Élargir le terrain de jeu : c’est ce que réclame les conseils de l’Antwerp Maîtres Dupont et Hissel qui (rien n’arrive par hasard compte tenu de leur expertise en droit du sport européen...), sont aussi ceux de l’European Super League (ESL) ! Rappelez-vous l’ESL, ce grand projet de Coupe d’Europe 2.0 porté par les grands clubs européens et qui, en avril 2021, a mis l’UEFA et son Président Aleksander Ceferin au bord de l’infarctus.

Martin Hissel (à gauche), acolyte de Jean-Louis Dupont, lors d'une audience à l'Union Belge
Martin Hissel (à gauche), acolyte de Jean-Louis Dupont, lors d'une audience à l'Union Belge © BELGA

Un an et demi plus tard, le torchon brûle toujours et le dossier reviendra devant la Cour de Justice européenne dès ce 15 décembre.
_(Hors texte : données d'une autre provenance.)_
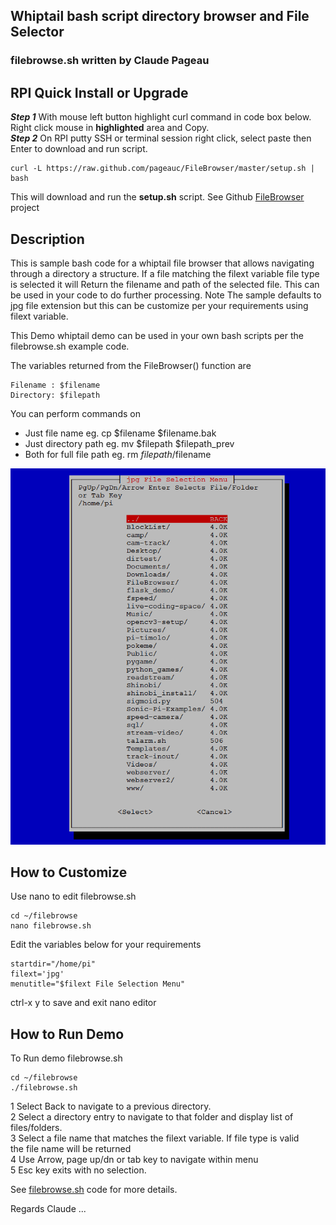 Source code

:## Whiptail bash script directory browser and File Selector
### filebrowse.sh written by Claude Pageau

## RPI Quick Install or Upgrade   

***Step 1*** With mouse left button highlight curl command in code box below. Right click mouse in **highlighted** area and Copy.     
***Step 2*** On RPI putty SSH or terminal session right click, select paste then Enter to download and run script.  

    curl -L https://raw.github.com/pageauc/FileBrowser/master/setup.sh | bash

This will download and run the **setup.sh** script. 
See Github [FileBrowser](https://github.com/pageauc/FileBrowser) project

## Description
This is sample bash code for a whiptail file browser that allows navigating
through a directory a structure. If a file matching the filext variable file type is selected
it will Return the filename and path of the selected file. This can be used in your code
to do further processing.
Note The sample defaults to jpg file extension but this can be 
customize per your requirements using filext variable.
  
This Demo whiptail demo can be used in your own bash scripts
per the filebrowse.sh example code.

The variables returned from the FileBrowser() function are

    Filename : $filename
    Directory: $filepath
    
You can perform commands on

* Just file name eg. cp $filename $filename.bak
* Just directory path  eg. mv $filepath $filepath_prev
* Both for full file path eg. rm $filepath/$filename   

![filebrowse.sh menu](https://github.com/pageauc/FileBrowser/blob/master/filebrowse.png) 

## How to Customize
Use nano to edit filebrowse.sh

    cd ~/filebrowse
    nano filebrowse.sh
 
Edit the variables below for your requirements
 
    startdir="/home/pi"
    filext='jpg'    
    menutitle="$filext File Selection Menu"
    
ctrl-x y to save and exit nano editor

## How to Run Demo
To Run demo filebrowse.sh

    cd ~/filebrowse
    ./filebrowse.sh
      
1 Select Back to navigate to a previous directory.  
2 Select a directory entry to navigate to that folder and display list of files/folders.   
3 Select a file name that matches the filext variable. If file type is valid   
  the file name will be returned   
4 Use Arrow, page up/dn or tab key to navigate within menu  
5 Esc key exits with no selection.  

See [filebrowse.sh](https://github.com/pageauc/FileBrowser/blob/master/filebrowse.sh) code for more details.

Regards
Claude ...
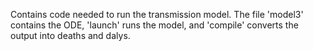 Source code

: Contains code needed to run the transmission model.  The file 'model3' contains the ODE, 'launch' runs the model, and 'compile' converts the output into deaths and dalys.
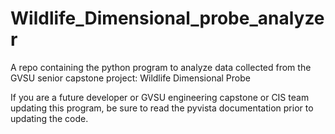 # Wildlife_Dimensional_probe_analyzer
A repo containing the python program to analyze data collected from the GVSU senior capstone project: Wildlife Dimensional Probe

If you are a future developer or GVSU engineering capstone or CIS team updating this program, be sure to read the pyvista documentation prior to updating the code.
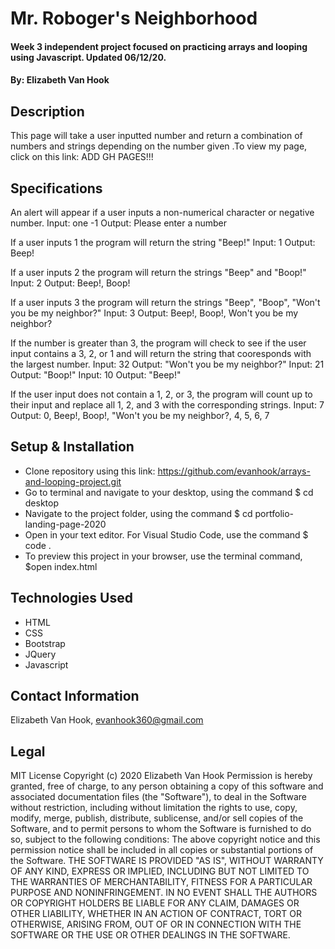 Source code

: # Mr. Roboger's Neighborhood

#### Week 3 independent project focused on practicing arrays and looping using Javascript. Updated 06/12/20.

#### By: Elizabeth Van Hook

## Description
This page will take a user inputted number and return a combination of numbers and strings depending on the number given .To view my page, click on this link: ADD GH PAGES!!!

## Specifications

An alert will appear if a user inputs a non-numerical character or negative number.
Input: one  -1
Output: Please enter a number

If a user inputs 1 the program will return the string "Beep!"
Input: 1
Output: Beep!

If a user inputs 2 the program  will return the strings "Beep" and "Boop!"
Input: 2
Output: Beep!, Boop!

If a user inputs 3 the program will return the strings "Beep", "Boop", "Won't you be my neighbor?"
Input: 3
Output: Beep!, Boop!, Won't you be my neighbor?

If the number is greater than 3, the program will check to see if the user input contains a 3, 2, or 1 and will return the string that cooresponds with the largest number.
Input: 32
Output: "Won't you be my neighbor?"
Input: 21
Output: "Boop!"
Input: 10
Output: "Beep!"

If the user input does not contain a 1, 2, or 3, the program will count up to their input and replace all 1, 2, and 3 with the corresponding strings.
Input: 7
Output: 0, Beep!, Boop!, "Won't you be my neighbor?, 4, 5, 6, 7


## Setup & Installation
* Clone repository using this link: https://github.com/evanhook/arrays-and-looping-project.git
* Go to terminal and navigate to your desktop, using the command $ cd desktop
* Navigate to the project folder, using the command $ cd portfolio-landing-page-2020
* Open in your text editor. For Visual Studio Code, use the command $ code .
* To preview this project in your browser, use the terminal command, $open index.html

## Technologies Used
* HTML
* CSS
* Bootstrap
* JQuery
* Javascript

## Contact Information
Elizabeth Van Hook, evanhook360@gmail.com

## Legal
MIT License
Copyright (c) 2020 Elizabeth Van Hook
Permission is hereby granted, free of charge, to any person obtaining a copy
of this software and associated documentation files (the "Software"), to deal
in the Software without restriction, including without limitation the rights
to use, copy, modify, merge, publish, distribute, sublicense, and/or sell
copies of the Software, and to permit persons to whom the Software is
furnished to do so, subject to the following conditions:
The above copyright notice and this permission notice shall be included in all
copies or substantial portions of the Software.
THE SOFTWARE IS PROVIDED "AS IS", WITHOUT WARRANTY OF ANY KIND, EXPRESS OR
IMPLIED, INCLUDING BUT NOT LIMITED TO THE WARRANTIES OF MERCHANTABILITY,
FITNESS FOR A PARTICULAR PURPOSE AND NONINFRINGEMENT. IN NO EVENT SHALL THE
AUTHORS OR COPYRIGHT HOLDERS BE LIABLE FOR ANY CLAIM, DAMAGES OR OTHER
LIABILITY, WHETHER IN AN ACTION OF CONTRACT, TORT OR OTHERWISE, ARISING FROM,
OUT OF OR IN CONNECTION WITH THE SOFTWARE OR THE USE OR OTHER DEALINGS IN THE
SOFTWARE. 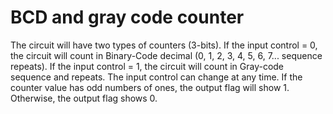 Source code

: # BCD and gray code counter
The circuit will have two types of counters (3-bits). If the input control = 0, the circuit will count in Binary-Code decimal (0, 1, 2, 3, 4, 5, 6, 7... sequence repeats). If the input control = 1, the circuit will count in Gray-code sequence and repeats. The input control can change at any time. If the counter value has odd numbers of ones, the output flag will show 1. Otherwise, the output flag shows 0. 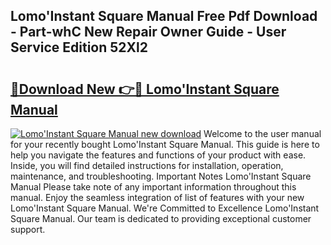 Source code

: ## Lomo'Instant Square Manual Free Pdf Download - Part-whC New Repair Owner Guide - User Service Edition 52Xl2

# <h2><a href="http://cf17417.oget.top/?id=Lomo%27Instant+Square+Manual">🔗Download New 👉🔴 Lomo'Instant Square Manual</a></h2>

[![Lomo'Instant Square Manual new download](https://i.imgur.com/5g1atiW.png)](http://cf17417.oget.top/?id=Lomo%27Instant+Square+Manual)
Welcome to the user manual for your recently bought Lomo'Instant Square Manual. This guide is here to help you navigate the features and functions of your product with ease. Inside, you will find detailed instructions for installation, operation, maintenance, and troubleshooting. Important Notes Lomo'Instant Square Manual Please take note of any important information throughout this manual. Enjoy the seamless integration of list of features with your new Lomo'Instant Square Manual. We're Committed to Excellence Lomo'Instant Square Manual. Our team is dedicated to providing exceptional customer support.
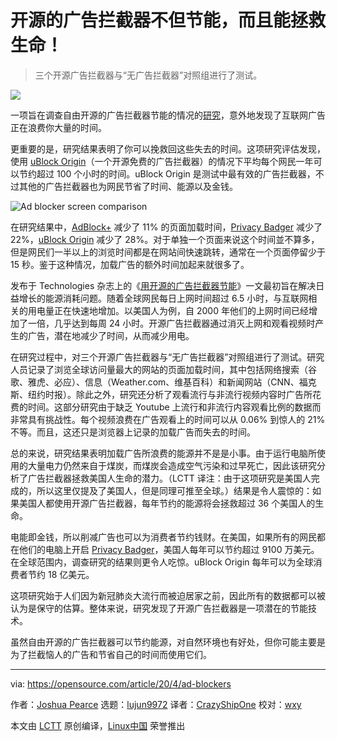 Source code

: [#]: collector: (lujun9972)
[#]: translator: (CrazyShipOne)
[#]: reviewer: (wxy)
[#]: publisher: ( )
[#]: url: ( )
[#]: subject: (What you need to know about open source ad blockers)
[#]: via: (https://opensource.com/article/20/4/ad-blockers)
[#]: author: (Joshua Pearce https://opensource.com/users/jmpearce)

开源的广告拦截器不但节能，而且能拯救生命！
======
> 三个开源广告拦截器与“无广告拦截器”对照组进行了测试。

![](https://img.linux.net.cn/data/attachment/album/202004/27/220109b86sidn56sn6inoh.jpg)

一项旨在调查自由开源的广告拦截器节能的情况的[研究][2]，意外地发现了互联网广告正在浪费你大量的时间。

更重要的是，研究结果表明了你可以挽救回这些失去的时间。这项研究评估发现，使用 [uBlock Origin][3]（一个开源免费的广告拦截器）的情况下平均每个网民一年可以节约超过 100 个小时的时间。uBlock Origin 是测试中最有效的广告拦截器，不过其他的广告拦截器也为网民节省了时间、能源以及金钱。

![Ad blocker screen comparison][4]

在研究结果中，[AdBlock+][5] 减少了 11% 的页面加载时间，[Privacy Badger][6] 减少了 22%，[uBlock Origin][3] 减少了 28%。对于单独一个页面来说这个时间並不算多，但是网民们一半以上的浏览时间都是在网站间快速跳转，通常在一个页面停留少于 15 秒。鉴于这种情况，加载广告的额外时间加起来就很多了。

发布于 Technologies 杂志上的《[用开源的广告拦截器节能][7]》一文最初旨在解决日益增长的能源消耗问题。随着全球网民每日上网时间超过 6.5 小时，与互联网相关的用电量正在快速地增加。以美国人为例，自 2000 年他们的上网时间已经增加了一倍，几乎达到每周 24 小时。开源广告拦截器通过消灭上网和观看视频时产生的广告，潜在地减少了时间，从而减少用电。

在研究过程中，对三个开源广告拦截器与“无广告拦截器”对照组进行了测试。研究人员记录了浏览全球访问量最大的网站的页面加载时间，其中包括网络搜索（谷歌、雅虎、必应）、信息（Weather.com、维基百科）和新闻网站（CNN、福克斯、纽约时报）。除此之外，研究还分析了观看流行与非流行视频内容时广告所花费的时间。这部分研究由于缺乏 Youtube 上流行和非流行内容观看比例的数据而非常具有挑战性。每个视频浪费在广告观看上的时间可以从 0.06% 到惊人的 21% 不等。而且，这还只是浏览器上记录的加载广告而失去的时间。

总的来说，研究结果表明加载广告所浪费的能源并不是是小事。由于运行电脑所使用的大量电力仍然来自于煤炭，而煤炭会造成空气污染和过早死亡，因此该研究分析了广告拦截器拯救美国人生命的潜力。（LCTT 译注：由于这项研究是美国人完成的，所以这里仅提及了美国人，但是同理可推至全球。）结果是令人震惊的：如果美国人都使用开源广告拦截器，每年节约的能源将会拯救超过 36 个美国人的生命。

电能即金钱，所以削减广告也可以为消费者节约钱财。在美国，如果所有的网民都在他们的电脑上开启 [Privacy Badger][8]，美国人每年可以节约超过 9100 万美元。在全球范围内，调查研究的结果则更令人吃惊。uBlock Origin 每年可以为全球消费者节约 18 亿美元。 

这项研究始于人们因为新冠肺炎大流行而被迫居家之前，因此所有的数据都可以被认为是保守的估算。整体来说，研究发现了开源广告拦截器是一项潜在的节能技术。

虽然自由开源的广告拦截器可以节约能源，对自然环境也有好处，但你可能主要是为了拦截恼人的广告和节省自己的时间而使用它们。

--------------------------------------------------------------------------------

via: https://opensource.com/article/20/4/ad-blockers

作者：[Joshua Pearce][a]
选题：[lujun9972][b]
译者：[CrazyShipOne](https://github.com/CrazyShipOne)
校对：[wxy](https://github.com/wxy)

本文由 [LCTT](https://github.com/LCTT/TranslateProject) 原创编译，[Linux中国](https://linux.cn/) 荣誉推出

[a]: https://opensource.com/users/jmpearce
[b]: https://github.com/lujun9972
[1]: https://opensource.com/sites/default/files/styles/image-full-size/public/lead-images/browser_desktop_website_checklist_metrics.png?itok=OKKbl1UR (Browser of things)
[2]: https://www.mdpi.com/2227-7080/8/2/18
[3]: https://github.com/gorhill/uBlock
[4]: https://opensource.com/sites/default/files/uploads/os_ad_blocker_story_.png (Ad blocker screen comparison)
[5]: https://adblockplus.org/
[6]: https://privacybadger.org/
[7]: https://www.academia.edu/42434401/Energy_Conservation_with_Open_Source_Ad_Blockers
[8]: https://privacybadger.org/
On attend les conclusions de l’Avocat Général sur ces questions… et elles menacent d’être sanglantes pour l’UEFA. Et sachant que les magistrats de la Cour suivent généralement la ligne tracée par l’Avocat Général, on est sans doute ici au pied d’un nouveau schisme pour le football européen.

Avec quelle solidarité entre les riches et les pauvres ? Et un vrai risque de mise à mort du football de proximité ?

 

Ce mardi : "Les grands clubs européens s’attaquent à l’UEFA – vers un nouvel Arrêt Bosman… au nom de la solidarité avec le plus pauvres ?"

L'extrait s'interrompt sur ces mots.